Farmers oppose capital gains tax over succession

Andrew Hoggard
Andrew Hoggard
Southern Rural Life reporter Yvonne O’Hara  asked Federated Farmers’ national vice-president, Andrew Hoggard, for his thoughts on the Tax Working Group’s (TWG) recently released Interim Report. He said while a full analysis of the report would take some time, one of the areas highlighted was the issues around capital gains tax (CGT).

The industry body is opposed to a "significant broadening of the capital gains tax, particularly if it taxes unrealised capital gains", says Andrew Hoggard.

"At the moment the main concern is around the potential taxing of capital gains, and what the details of that might look like, and understanding the implications on our members," Mr Hoggard said.

He said there could be implications for farmers and family succession.

"We feel this would be very important that, if a CGT were to come in, it would recognise the long-standing pathways to farm ownership.

"Without these considerations, that could make family succession and individual progression very difficult.

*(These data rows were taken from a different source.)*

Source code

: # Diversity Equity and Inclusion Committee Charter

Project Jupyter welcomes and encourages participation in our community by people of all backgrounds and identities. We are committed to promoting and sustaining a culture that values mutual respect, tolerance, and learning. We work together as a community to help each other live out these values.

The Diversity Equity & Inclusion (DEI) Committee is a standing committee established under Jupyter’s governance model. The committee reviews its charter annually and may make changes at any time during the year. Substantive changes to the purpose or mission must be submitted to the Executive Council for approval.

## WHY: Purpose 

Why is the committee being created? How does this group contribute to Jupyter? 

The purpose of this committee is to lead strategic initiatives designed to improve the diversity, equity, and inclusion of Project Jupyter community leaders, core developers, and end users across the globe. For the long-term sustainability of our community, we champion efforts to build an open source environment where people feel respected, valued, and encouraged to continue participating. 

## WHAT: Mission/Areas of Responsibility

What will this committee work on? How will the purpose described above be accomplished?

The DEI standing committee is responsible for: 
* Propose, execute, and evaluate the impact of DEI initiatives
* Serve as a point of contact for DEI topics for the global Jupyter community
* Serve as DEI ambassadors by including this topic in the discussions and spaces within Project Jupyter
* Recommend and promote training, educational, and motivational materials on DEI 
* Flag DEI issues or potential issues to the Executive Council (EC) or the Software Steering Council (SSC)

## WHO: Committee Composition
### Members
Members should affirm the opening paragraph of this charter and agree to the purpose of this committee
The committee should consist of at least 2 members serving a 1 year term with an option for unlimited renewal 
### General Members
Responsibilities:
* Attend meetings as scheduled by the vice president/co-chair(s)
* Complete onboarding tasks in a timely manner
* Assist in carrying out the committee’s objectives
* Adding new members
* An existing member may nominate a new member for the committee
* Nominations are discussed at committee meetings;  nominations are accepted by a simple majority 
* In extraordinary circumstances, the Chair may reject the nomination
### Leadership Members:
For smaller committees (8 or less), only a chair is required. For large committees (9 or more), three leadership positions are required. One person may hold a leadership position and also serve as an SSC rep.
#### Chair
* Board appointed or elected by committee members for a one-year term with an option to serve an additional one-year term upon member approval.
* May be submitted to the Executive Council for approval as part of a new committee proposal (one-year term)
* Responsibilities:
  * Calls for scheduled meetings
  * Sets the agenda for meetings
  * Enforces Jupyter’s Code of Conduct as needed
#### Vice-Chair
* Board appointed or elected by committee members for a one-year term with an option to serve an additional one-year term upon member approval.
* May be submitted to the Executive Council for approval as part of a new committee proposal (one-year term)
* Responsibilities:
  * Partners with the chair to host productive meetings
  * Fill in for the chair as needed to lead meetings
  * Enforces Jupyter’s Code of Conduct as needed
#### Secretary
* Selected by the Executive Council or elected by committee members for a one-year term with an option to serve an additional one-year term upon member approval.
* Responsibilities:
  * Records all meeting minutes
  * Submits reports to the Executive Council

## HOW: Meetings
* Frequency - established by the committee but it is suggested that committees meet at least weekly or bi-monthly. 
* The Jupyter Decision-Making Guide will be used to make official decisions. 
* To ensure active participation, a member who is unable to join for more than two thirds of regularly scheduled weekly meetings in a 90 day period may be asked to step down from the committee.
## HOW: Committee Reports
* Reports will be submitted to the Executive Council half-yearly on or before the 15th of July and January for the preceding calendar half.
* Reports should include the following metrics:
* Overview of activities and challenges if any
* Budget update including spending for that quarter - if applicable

"It recognises that in these situations, it’s not a case of speculative behaviour, which seems to be what a lot of the narrative we hear for a CGT is about."

He said the TWG specifically covered the issues Federated Farmers raised in its submission regarding exemptions from tax on capital income (roll-over relief) for sale to family members and stepping-stone sales and purchases, where farmers were selling a small farm and buying a larger one.

Mr Hoggard said Federated Farmers had submitted to the group about environmental taxes and were concerned about the negative impact for farmers.

"While the TWG suggests that the potential benefits (and problems) with environment taxes should be further explored, it is pleasing that the TWG recognises that ‘taxes are not well suited to all environmental problems’," he said.

"Farmers are already faced with numerous regulations around environmental standards and having taxes on top of that would, quite frankly, just be a double whammy," he said.

"Also, in most cases, the environmental concerns vary from catchment to catchment, so catchment-specific actions are far more effective in driving the outcomes that you want rather than some broad-brush nationwide tax regime.

"However, we did encourage them to consider tax rebates and other ways the tax system could provide a few carrots to farmers for good environmental work, rather than just sticks."

In an earlier press release, he said Federated Farmers thought the report was a good piece of work that would be a  useful resource for improving New Zealand’s tax system.

"The report clearly articulates and explores the issues we raised in our submission. It’s a highlight when you can see you have been heard."

He said it was also pleased the TWG was not proposing any new wealth taxes, including a land tax, and that it  supported the current GST regime and "that it should remain clean with as few exemptions as possible".

Federated Farmers was keen to work with the group further to ensure the New Zealand tax system remained simple, fair and equitable to all.